Scheidel accepts the argument I sketched about the 20th century: that the great reduction in inequality was brought about, not by Social Democracy, but world war and violent revolution:
In the first half of the 20th century we got new types of these leveling forces, which are World War I, World War II, which was nationalization warfare on an industrial scale, and the entire population mobilized either in the military or in the war effort at home. And very closely related are the Bolshevik revolutions that grew out of World War I in the case of Russia, or World War II in the case of Mao. . . .
What about the New Deal?
The New Deal is interesting, because it’s only in the U.S. that the Great Depression had this attenuating effect on inequality—not so much in other countries, for whatever reason. Maybe because it was particularly severe, or because it was paired with the legislation of the New Deal. Even so, if you look at the actual data, it seems that by the end of the ’30s things were already, by some metrics, beginning to go back to normal, so to speak. It was really World War II that made the biggest difference.
I accept the general outline of this argument with regard to pre-modern history, and consider it possible with regard to the era of Social Democracy from 1945 to 1980. But it should be said that the modern world is not the Roman world with electricity. The working class of the modern era is wealthy compared to its ancestors, better educated, more politically involved. Nor is the elite the same; before 1850 about 90% of wealth was inherited, but today the figure is roughly 35 to 45 percent. New technology creates new wealth, allowing billionaires to spring up overnight.

But the real difference is the existence of democracies with a high degree of legitimacy. The people of any modern democracy could, if they wanted to, impose draconian wealth taxes on the rich and put an end to inherited wealth. There might be widespread attempt to dodge these taxes via offshore bank accounts and the like, but the state has the power to make this very difficult and the power to enforce such rules.

Which raises the question of why we have lost the willingness to soak the rich that was so widespread in the 1950s. Is that simply what happens when the crisis fades? It is because the elite has used their power and influence to break up the wartime consensus, fooling the rest of us into letting them get rich again? Or were there things about the era of equality that many people hated and couldn't wait to be rid of?

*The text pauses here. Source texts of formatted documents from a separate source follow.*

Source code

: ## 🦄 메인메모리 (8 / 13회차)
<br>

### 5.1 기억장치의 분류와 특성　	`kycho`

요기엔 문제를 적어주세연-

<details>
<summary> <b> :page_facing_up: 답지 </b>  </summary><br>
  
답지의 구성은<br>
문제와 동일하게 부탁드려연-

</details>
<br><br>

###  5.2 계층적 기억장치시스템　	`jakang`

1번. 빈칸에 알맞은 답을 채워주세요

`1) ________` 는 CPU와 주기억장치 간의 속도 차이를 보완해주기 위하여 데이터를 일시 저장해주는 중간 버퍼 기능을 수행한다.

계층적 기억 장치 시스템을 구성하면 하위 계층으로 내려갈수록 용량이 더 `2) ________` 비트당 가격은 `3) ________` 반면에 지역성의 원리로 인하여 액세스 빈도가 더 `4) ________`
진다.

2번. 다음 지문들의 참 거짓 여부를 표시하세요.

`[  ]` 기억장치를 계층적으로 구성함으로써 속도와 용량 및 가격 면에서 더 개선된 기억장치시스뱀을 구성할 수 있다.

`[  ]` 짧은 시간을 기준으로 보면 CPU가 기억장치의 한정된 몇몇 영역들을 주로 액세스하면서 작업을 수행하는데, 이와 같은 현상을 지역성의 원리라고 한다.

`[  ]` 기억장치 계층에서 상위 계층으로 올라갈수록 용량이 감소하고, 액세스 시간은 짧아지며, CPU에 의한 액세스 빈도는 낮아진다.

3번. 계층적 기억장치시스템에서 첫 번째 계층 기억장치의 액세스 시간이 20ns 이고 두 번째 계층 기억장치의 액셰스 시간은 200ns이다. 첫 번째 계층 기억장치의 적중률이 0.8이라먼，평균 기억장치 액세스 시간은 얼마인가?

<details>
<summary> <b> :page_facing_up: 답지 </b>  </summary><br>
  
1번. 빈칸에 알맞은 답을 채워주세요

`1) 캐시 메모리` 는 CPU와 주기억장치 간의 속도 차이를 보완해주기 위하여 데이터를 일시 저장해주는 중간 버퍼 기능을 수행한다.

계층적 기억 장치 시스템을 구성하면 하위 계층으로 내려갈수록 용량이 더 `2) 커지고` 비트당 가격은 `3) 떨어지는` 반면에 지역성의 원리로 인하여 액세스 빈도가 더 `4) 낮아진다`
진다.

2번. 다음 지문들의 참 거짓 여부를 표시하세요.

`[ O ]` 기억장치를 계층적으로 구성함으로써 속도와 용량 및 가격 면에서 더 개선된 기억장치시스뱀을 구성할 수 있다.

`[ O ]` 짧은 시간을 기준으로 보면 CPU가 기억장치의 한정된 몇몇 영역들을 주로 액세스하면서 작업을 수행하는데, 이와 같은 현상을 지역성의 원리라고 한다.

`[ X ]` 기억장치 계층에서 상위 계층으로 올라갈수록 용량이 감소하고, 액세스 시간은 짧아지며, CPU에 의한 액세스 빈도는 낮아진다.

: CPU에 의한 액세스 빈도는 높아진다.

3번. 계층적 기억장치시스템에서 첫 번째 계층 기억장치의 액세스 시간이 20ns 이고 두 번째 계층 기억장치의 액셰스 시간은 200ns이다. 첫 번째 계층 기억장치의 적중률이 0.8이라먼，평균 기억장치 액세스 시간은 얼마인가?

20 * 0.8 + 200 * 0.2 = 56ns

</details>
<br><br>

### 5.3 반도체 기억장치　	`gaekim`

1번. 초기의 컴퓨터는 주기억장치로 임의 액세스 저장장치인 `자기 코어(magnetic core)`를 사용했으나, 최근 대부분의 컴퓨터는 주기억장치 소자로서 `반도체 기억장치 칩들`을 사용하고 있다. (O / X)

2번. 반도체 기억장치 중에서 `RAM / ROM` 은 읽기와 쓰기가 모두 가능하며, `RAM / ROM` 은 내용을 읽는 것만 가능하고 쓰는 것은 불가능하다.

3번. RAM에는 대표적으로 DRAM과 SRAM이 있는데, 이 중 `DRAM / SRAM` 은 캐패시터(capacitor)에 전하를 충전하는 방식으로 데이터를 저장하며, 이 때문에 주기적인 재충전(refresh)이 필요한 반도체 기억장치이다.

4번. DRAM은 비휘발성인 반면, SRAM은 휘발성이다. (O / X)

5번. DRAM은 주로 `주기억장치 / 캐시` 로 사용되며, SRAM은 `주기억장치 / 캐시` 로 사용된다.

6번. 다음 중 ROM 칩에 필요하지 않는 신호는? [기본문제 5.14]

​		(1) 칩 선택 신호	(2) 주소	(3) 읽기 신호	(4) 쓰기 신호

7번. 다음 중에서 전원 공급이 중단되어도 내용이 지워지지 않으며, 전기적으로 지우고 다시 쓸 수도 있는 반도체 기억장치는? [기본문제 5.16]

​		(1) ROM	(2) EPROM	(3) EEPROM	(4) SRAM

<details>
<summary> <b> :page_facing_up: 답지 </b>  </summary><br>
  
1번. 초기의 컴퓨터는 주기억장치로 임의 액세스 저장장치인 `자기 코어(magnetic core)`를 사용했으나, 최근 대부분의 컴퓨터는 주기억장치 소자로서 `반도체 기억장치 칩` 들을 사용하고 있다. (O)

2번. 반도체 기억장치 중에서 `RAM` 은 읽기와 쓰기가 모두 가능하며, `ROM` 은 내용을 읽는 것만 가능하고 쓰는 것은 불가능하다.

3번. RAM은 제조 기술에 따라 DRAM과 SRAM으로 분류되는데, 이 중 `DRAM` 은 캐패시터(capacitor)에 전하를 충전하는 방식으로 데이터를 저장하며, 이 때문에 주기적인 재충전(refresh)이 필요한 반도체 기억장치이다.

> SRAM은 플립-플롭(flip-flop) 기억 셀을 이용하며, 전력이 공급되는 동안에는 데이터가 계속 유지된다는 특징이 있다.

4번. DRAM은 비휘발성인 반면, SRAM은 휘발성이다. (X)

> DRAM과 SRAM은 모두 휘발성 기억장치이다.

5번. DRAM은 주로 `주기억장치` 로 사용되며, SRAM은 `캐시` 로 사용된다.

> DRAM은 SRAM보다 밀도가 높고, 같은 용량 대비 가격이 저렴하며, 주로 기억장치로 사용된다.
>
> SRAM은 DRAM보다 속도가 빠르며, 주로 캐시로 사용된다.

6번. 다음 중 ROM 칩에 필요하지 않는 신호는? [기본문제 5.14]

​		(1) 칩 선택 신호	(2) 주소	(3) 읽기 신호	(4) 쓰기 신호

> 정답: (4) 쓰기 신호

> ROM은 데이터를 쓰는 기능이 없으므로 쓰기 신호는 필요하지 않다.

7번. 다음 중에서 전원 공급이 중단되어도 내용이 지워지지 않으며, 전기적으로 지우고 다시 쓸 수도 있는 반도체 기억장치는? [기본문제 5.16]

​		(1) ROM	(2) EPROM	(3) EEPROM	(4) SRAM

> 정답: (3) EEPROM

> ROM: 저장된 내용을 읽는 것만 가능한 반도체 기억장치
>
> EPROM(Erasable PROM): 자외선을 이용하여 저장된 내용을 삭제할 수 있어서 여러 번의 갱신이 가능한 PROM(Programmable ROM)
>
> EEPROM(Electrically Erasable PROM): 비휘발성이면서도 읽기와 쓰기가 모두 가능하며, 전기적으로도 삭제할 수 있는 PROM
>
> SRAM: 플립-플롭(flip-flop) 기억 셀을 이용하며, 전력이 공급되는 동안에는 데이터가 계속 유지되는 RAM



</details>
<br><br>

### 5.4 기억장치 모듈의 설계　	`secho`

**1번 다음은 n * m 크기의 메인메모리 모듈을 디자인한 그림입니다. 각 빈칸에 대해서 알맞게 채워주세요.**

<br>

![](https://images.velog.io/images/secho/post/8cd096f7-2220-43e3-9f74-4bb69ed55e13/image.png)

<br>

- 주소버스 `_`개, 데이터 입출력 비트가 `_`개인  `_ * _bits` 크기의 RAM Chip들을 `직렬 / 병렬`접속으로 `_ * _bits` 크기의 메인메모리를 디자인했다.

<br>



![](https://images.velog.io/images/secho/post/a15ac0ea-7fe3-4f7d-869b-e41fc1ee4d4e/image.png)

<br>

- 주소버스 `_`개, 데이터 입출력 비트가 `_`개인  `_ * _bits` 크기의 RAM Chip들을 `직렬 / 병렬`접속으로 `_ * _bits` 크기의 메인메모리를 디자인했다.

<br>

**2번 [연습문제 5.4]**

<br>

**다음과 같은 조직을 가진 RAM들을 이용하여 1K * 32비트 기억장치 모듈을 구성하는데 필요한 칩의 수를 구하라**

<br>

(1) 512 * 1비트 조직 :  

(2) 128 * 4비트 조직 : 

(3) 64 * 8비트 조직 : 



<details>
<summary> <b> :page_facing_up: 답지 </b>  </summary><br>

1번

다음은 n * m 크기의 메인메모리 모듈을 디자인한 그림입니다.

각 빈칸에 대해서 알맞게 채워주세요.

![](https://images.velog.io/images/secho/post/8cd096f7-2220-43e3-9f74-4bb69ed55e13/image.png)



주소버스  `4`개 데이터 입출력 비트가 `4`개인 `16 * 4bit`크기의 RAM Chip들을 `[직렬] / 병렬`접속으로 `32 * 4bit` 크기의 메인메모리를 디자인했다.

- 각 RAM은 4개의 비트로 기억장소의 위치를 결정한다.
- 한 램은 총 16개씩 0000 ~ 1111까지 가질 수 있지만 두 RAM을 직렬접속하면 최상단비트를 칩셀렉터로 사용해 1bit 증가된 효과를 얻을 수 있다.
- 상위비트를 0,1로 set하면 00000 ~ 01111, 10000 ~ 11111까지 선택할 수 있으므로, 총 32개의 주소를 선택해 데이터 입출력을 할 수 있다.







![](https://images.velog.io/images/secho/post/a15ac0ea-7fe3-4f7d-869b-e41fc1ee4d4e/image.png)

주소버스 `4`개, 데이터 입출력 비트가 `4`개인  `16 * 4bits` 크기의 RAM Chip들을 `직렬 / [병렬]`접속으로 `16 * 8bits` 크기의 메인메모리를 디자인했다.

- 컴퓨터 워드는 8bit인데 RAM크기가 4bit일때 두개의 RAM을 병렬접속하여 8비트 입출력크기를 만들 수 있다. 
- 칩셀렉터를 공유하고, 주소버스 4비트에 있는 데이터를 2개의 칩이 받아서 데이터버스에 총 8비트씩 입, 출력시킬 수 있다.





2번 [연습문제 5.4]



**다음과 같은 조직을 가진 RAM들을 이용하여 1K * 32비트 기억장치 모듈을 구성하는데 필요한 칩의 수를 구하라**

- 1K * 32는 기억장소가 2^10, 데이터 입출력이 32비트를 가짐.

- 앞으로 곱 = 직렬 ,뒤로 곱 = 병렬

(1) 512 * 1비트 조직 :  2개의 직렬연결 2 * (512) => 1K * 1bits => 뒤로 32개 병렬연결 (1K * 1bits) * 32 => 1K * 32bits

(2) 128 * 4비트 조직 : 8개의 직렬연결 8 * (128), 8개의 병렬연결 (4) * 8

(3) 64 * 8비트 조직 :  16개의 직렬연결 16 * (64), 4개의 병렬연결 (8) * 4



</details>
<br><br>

But whatever the reason, we have let inequality re-emerge. Whether we stop it, or let it keep growing, is one of the main political questions of the next decade.


Shadow said...

So many died of plague (and not just in Europe, and not just from Bubonic) that the cure was worse than the disease. And then there is the psychological devastation of plague to the survivors. We hear about the physical destruction and deaths of WWII, but we seldom hear about the psychological devastation of WWII and its immediate aftermath on Europe, something never felt in the U.S. He can keep his wars and plague. There has to be a better way.

David said...

I think seeing violence or disaster per se as the great equalizer is going to be too simple. War, for example, might bring equality as much if it brings massive destruction of wealth as much as if it promotes national unity and mobilization, etc. I suspect German and Japanese societies were more equal in 1945 than in 1939, but that would reflect the equality of massive wealth destruction more than war mobilization (I suspect the equalization attendant upon the Russian Revolution also resulted from the wealth destruction of the world war and the civil war as much as from Bolshevik policy).

On war and wealth, I would suggest that the US experience of WWII may be almost unique in world history in the massive increase of wealth with relatively little destruction at home that it brought. Rome's conquest of the eastern Mediterranean might be an analogue, in a very different sort of economy.

Remember also the theory, much debated of course, that medieval serfdom was created in a wave of aristocratic violence and governmental breakdown in the eleventh century. Russian serfdom, on the other hand, is sometimes seen as a legacy of the Muscovite monarchy's anti-aristocratic military arrangements of the 16th century.